§ **GOAL OF THE EXERCISE**
Determine how many lines in the records below contain "POST", then state that number alone.

§ **RECORDS FOR THE EXERCISE**
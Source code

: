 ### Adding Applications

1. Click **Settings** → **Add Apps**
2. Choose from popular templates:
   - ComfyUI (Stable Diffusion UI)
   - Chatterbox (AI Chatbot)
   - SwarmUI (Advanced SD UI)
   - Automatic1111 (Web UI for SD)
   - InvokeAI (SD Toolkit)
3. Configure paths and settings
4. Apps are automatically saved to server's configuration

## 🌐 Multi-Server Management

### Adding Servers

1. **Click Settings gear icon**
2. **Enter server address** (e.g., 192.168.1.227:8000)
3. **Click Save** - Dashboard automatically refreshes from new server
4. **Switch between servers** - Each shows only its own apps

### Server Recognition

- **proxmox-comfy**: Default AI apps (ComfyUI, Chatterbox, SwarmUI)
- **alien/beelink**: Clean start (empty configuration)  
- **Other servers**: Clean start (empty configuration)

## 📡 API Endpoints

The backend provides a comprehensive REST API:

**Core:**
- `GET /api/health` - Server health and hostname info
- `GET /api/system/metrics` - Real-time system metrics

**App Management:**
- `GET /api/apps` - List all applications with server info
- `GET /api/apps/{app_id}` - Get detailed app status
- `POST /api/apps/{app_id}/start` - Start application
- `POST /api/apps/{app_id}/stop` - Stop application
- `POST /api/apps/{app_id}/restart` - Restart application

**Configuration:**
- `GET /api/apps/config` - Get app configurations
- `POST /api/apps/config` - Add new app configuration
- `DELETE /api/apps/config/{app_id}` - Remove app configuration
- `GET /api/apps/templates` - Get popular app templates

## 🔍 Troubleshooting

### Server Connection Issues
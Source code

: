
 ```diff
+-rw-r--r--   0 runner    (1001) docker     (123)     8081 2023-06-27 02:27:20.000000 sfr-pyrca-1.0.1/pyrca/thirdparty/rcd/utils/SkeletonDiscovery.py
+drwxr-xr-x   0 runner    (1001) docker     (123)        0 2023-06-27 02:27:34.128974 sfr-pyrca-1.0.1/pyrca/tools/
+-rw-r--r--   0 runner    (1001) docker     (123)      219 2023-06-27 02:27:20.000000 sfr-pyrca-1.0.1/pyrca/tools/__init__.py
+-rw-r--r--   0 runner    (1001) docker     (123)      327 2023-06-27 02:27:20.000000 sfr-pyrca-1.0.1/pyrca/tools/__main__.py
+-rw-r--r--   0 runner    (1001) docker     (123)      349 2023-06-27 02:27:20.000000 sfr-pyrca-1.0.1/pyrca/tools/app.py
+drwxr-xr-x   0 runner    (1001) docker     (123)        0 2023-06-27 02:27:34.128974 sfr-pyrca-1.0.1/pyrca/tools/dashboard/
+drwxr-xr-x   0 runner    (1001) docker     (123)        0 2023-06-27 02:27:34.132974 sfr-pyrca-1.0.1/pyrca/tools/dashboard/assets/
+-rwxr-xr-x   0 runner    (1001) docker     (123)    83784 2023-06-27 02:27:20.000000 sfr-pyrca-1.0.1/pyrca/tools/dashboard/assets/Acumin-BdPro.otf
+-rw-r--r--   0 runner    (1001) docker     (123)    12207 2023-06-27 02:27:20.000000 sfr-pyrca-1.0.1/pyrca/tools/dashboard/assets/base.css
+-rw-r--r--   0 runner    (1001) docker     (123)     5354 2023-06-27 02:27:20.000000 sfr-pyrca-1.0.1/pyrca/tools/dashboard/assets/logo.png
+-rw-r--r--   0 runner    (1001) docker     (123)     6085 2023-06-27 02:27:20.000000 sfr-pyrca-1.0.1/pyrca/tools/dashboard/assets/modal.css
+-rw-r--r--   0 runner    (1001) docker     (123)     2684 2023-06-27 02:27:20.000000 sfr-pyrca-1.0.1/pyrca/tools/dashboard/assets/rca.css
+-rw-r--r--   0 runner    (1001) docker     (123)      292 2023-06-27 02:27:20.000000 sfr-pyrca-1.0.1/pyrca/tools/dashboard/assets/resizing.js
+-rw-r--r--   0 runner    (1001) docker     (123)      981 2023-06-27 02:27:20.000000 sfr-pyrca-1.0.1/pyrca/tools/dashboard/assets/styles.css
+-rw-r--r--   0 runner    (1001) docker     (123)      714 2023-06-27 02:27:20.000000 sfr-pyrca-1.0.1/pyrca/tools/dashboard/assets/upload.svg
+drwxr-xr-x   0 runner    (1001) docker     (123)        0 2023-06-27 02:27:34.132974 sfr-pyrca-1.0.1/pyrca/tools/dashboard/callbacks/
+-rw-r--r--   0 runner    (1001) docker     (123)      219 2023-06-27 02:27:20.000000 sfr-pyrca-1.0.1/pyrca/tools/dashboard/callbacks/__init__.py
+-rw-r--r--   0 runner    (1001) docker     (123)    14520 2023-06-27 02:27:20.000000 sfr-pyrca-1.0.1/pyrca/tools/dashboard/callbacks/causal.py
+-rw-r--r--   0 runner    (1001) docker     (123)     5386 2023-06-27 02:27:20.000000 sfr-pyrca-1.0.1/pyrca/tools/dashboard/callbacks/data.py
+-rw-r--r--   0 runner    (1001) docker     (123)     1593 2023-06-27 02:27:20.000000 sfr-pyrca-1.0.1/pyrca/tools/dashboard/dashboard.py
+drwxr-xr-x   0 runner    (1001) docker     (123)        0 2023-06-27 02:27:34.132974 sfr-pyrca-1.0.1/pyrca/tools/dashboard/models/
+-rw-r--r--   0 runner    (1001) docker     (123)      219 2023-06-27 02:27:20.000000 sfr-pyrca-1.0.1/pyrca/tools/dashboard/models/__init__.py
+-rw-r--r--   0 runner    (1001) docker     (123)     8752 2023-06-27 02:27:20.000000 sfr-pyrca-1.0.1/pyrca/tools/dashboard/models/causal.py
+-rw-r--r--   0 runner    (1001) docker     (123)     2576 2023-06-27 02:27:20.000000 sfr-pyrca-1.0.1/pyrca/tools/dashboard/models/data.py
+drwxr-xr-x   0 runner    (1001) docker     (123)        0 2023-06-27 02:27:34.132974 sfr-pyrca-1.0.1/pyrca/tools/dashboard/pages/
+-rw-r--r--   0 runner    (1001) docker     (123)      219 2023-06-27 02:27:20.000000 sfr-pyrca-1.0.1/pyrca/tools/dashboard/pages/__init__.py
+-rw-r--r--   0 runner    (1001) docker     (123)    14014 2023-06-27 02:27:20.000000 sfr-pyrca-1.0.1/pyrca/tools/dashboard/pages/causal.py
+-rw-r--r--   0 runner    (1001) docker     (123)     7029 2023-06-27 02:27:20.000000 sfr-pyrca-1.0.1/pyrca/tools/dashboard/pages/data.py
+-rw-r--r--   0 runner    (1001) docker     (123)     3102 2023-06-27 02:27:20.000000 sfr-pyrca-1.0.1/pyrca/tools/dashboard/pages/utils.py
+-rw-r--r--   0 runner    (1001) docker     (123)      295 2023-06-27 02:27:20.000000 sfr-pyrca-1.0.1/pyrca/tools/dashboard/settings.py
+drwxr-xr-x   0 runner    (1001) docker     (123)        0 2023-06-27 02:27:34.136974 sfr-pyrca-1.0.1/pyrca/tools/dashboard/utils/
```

§ **RESPONSE AREA**
4